И Кэрролл и Булгаков достоверно передают особенности «жизни во сне» – странную смену видений своих героинь, причудливость их снов и тех физических ощущений, которые вообще могут переживать люди во сне. Состояние, близкое к переходному, которое испытывала семилетняя Алиса, можно условно назвать состоянием «накануне» (накануне первого причастия). Все глубинное содержание ее психики настроено было, очевидно, на те переживания, которые предстояло ей пережить перед ее первым причастием. Такие переживания, хотя и не осознаются в повседневности, но могут при определенном настрое психики низвергаться из подсознания в виде фантастических чудесных образов. И тот и другой автор переводят обыденную реальность своего повествования в реальность «грез наяву» без всякого объявления сна, рисуя лишь те наваждения, которые вызывают и провоцируют сон (в «Алисе» это жара «золотого полдня» и скука, которую она пыталась побороть, сидя на лужайке). Майская жара и майская скука одолевали и Маргариту. Сидя на скамейке в Александровском саду (как и Алиса на лужайке вблизи своего родового имения), Маргарита случайно (и совсем не случайно) видит картину похорон Берлиоза с ее монотонной похоронной мелодией турецкого барабана. Жара как особый элемент поэтики играет в наваждениях героев всегда большую роль: «Через несколько минут Маргарита Николаевна уже сидела под кремлевской стеной на одной из скамеек, поместившись так, что ей был виден Манеж. Маргарита щурилась на яркое солнце, вспоминала свой сегодняшний сон» (гл. 19). Обеим героиням в подобном состоянии встречается странный персонаж – незнакомец, явившийся вдруг из каких-то «глубин подземелья» – один «в жилетке и с часами в кармашке» – Белый Кролик, а другой в костюме и с куриной костью в кармашке – Азазелло: «Удивительно было то, что из кармашка, где обычно мужчины носят платочек или самопишущее перо, у этого гражданина торчала обглоданная куриная кость» (гл. 19).
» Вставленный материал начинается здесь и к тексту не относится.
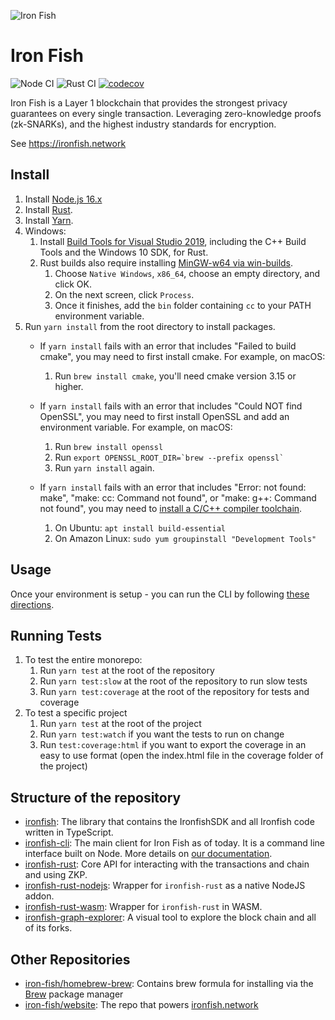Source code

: ![Iron Fish](https://user-images.githubusercontent.com/767083/113650890-d8414c80-9645-11eb-8f4d-2427fc322ce4.png)

# Iron Fish

![Node CI](https://github.com/iron-fish/ironfish/actions/workflows/ci.yml/badge.svg)
![Rust CI](https://github.com/iron-fish/ironfish/actions/workflows/rust_ci.yml/badge.svg)
[![codecov](https://codecov.io/gh/iron-fish/ironfish/branch/master/graph/badge.svg?token=fOjPFN18xZ)](https://codecov.io/gh/iron-fish/ironfish)

Iron Fish is a Layer 1 blockchain that provides the strongest privacy guarantees on every single transaction. Leveraging zero-knowledge proofs (zk-SNARKs), and the highest industry standards for encryption.

See https://ironfish.network

## Install

1. Install [Node.js 16.x](https://nodejs.org/en/download/)
1. Install [Rust](https://www.rust-lang.org/learn/get-started).
1. Install [Yarn](https://classic.yarnpkg.com/en/docs/install).
1. Windows:
   1. Install [Build Tools for Visual Studio 2019](https://visualstudio.microsoft.com/downloads/#build-tools-for-visual-studio-2019), including the C++ Build Tools and the Windows 10 SDK, for Rust.
   1. Rust builds also require installing [MinGW-w64 via win-builds](http://win-builds.org/doku.php/download_and_installation_from_windows).
      1. Choose `Native Windows`, `x86_64`, choose an empty directory, and click OK.
      1. On the next screen, click `Process`.
      1. Once it finishes, add the `bin` folder containing `cc` to your PATH environment variable.
1. Run `yarn install` from the root directory to install packages.
   - If `yarn install` fails with an error that includes "Failed to build cmake", you may need to first install cmake. For example, on macOS:
     1. Run `brew install cmake`, you'll need cmake version 3.15 or higher.

   - If `yarn install` fails with an error that includes "Could NOT find OpenSSL", you may need to first install OpenSSL and add an environment variable. For example, on macOS:
     1. Run `brew install openssl`
     1. Run `` export OPENSSL_ROOT_DIR=`brew --prefix openssl`  ``
     1. Run `yarn install` again.

   - If `yarn install` fails with an error that includes "Error: not found: make", "make: cc: Command not found", or "make: g++: Command not found", you may need to [install a C/C++ compiler toolchain](https://github.com/nodejs/node-gyp#on-unix).
     1. On Ubuntu: `apt install build-essential`
     1. On Amazon Linux: `sudo yum groupinstall "Development Tools"`

## Usage

Once your environment is setup - you can run the CLI by following [these directions](https://github.com/iron-fish/ironfish/tree/master/ironfish-cli).

## Running Tests

1. To test the entire monorepo:
   1. Run `yarn test` at the root of the repository
   1. Run `yarn test:slow` at the root of the repository to run slow tests
   1. Run `yarn test:coverage` at the root of the repository for tests and coverage
1. To test a specific project
   1. Run `yarn test` at the root of the project
   1. Run `yarn test:watch` if you want the tests to run on change
   1. Run `test:coverage:html` if you want to export the coverage in an easy to use format (open the index.html file in the coverage folder of the project)

## Structure of the repository

- [ironfish](./ironfish/README.md): The library that contains the IronfishSDK and all Ironfish code written in TypeScript.
- [ironfish-cli](./ironfish-cli/README.md): The main client for Iron Fish as of today. It is a command line interface built on Node. More details on [our documentation](https://ironfish.network/docs/onboarding/iron-fish-tutorial).
- [ironfish-rust](./ironfish-rust/README.md): Core API for interacting with the transactions and chain and using ZKP.
- [ironfish-rust-nodejs](./ironfish-rust-nodejs/README.md): Wrapper for `ironfish-rust` as a native NodeJS addon.
- [ironfish-rust-wasm](./ironfish-rust-wasm/README.md): Wrapper for `ironfish-rust` in WASM.
- [ironfish-graph-explorer](./ironfish-graph-explorer/README.md): A visual tool to explore the block chain and all of its forks.

## Other Repositories

- [iron-fish/homebrew-brew](https://github.com/iron-fish/homebrew-brew): Contains brew formula for installing via the [Brew](https://brew.sh) package manager
- [iron-fish/website](https://github.com/iron-fish/website): The repo that powers [ironfish.network](https://ironfish.network)
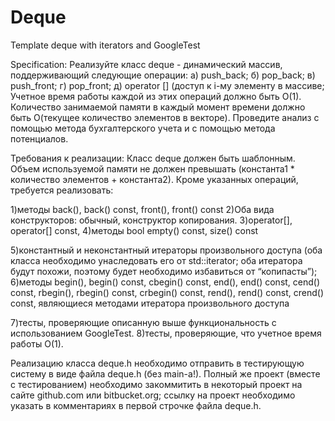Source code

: # Deque
Template deque with iterators and GoogleTest

Specification:
Реализуйте класс deque - динамический массив, поддерживающий следующие операции: 
    а) push_back;
    б) pop_back;
    в) push_front;
    г) pop_front;
    д) operator [] (доступ к i-му элементу в массиве;
    Учетное время работы каждой из этих операций должно быть О(1).  Количество занимаемой памяти в каждый момент времени должно быть О(текущее количество элементов в векторе). Проведите анализ с помощью метода бухгалтерского учета и с помощью метода потенциалов.

Требования к реализации:
Класс deque должен быть шаблонным. Объем используемой памяти не должен превышать (константа1 * количество элементов + константа2).
Кроме указанных операций, требуется реализовать:

1)методы back(), back() const, front(), front() const
2)Оба вида конструкторов: обычный, конструктор копирования.
3)operator[], operator[] const,
4)методы bool empty() const, size() const


5)константный и неконстантный итераторы произвольного доступа (оба класса необходимо унаследовать его от std::iterator; оба итератора будут похожи, поэтому будет необходимо избавиться от “копипасты”);
6)методы begin(), begin() const, cbegin() const, end(), end() const, cend() const, rbegin(), rbegin() const, crbegin() const, rend(), rend() const, crend() const, являющиеся методами итератора произвольного доступа


7)тесты, проверяющие описанную выше функциональность с использованием GoogleTest.
8)тесты, проверяющие, что учетное время работы O(1).
         	
Реализацию класса deque.h необходимо отправить в тестирующую систему в виде файла deque.h (без main-a!). Полный же проект (вместе с тестированием) необходимо закоммитить в некоторый проект на сайте github.com или bitbucket.org; ссылку на проект необходимо указать в комментариях в первой строчке файла deque.h.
Появление этих странных персонажей, один из которых чуднее другого, спровоцировало и у Алисы и у Маргариты дальнейшее необычайное путешествие в глубины подсознания – с картинами пребывания на балу и пиру чудовищ, подобное тому, какое видит в своем сне Татьяна у Пушкина. Можно сказать, что охваченная «грезами наяву», Маргарита переживает «синдром Алисы», когда странный персонаж вдруг неожиданно появляется перед ней.
Все происходящее затем с Маргаритой с ее пребыванием на Балу Булгаков описывает именно как тяжёлый сон, акцентируя внимание на том, что Маргарита даже не могла осознавать, каким образом все вершилось вокруг нее, и кто был этот «кто-то», кто совершал все действия вокруг, подобные тем, что бывают во сне: «Полночь приближалась… <…>. Маргарита смутно видела <хоть> что-нибудь. Запомнились свечи и самоцветный какой-то бассейн. <…> …мантия сменилась другою – густой, прозрачной, розоватой, и у Маргариты закружилась голова от розового масла. Потом Маргариту бросили на хрустальное ложе и до блеска стали растирать какими-то большими зелеными листьями. <…> Маргарита не помнит, кто сшил ей из лепестков бледной розы туфли, и как эти туфли сами собой застегнулись золотыми пряжками. Какая-то сила вздернула Маргариту и поставила перед зеркалом, и в волосах у нее блеснул королевский алмазный венец» (гл. 23).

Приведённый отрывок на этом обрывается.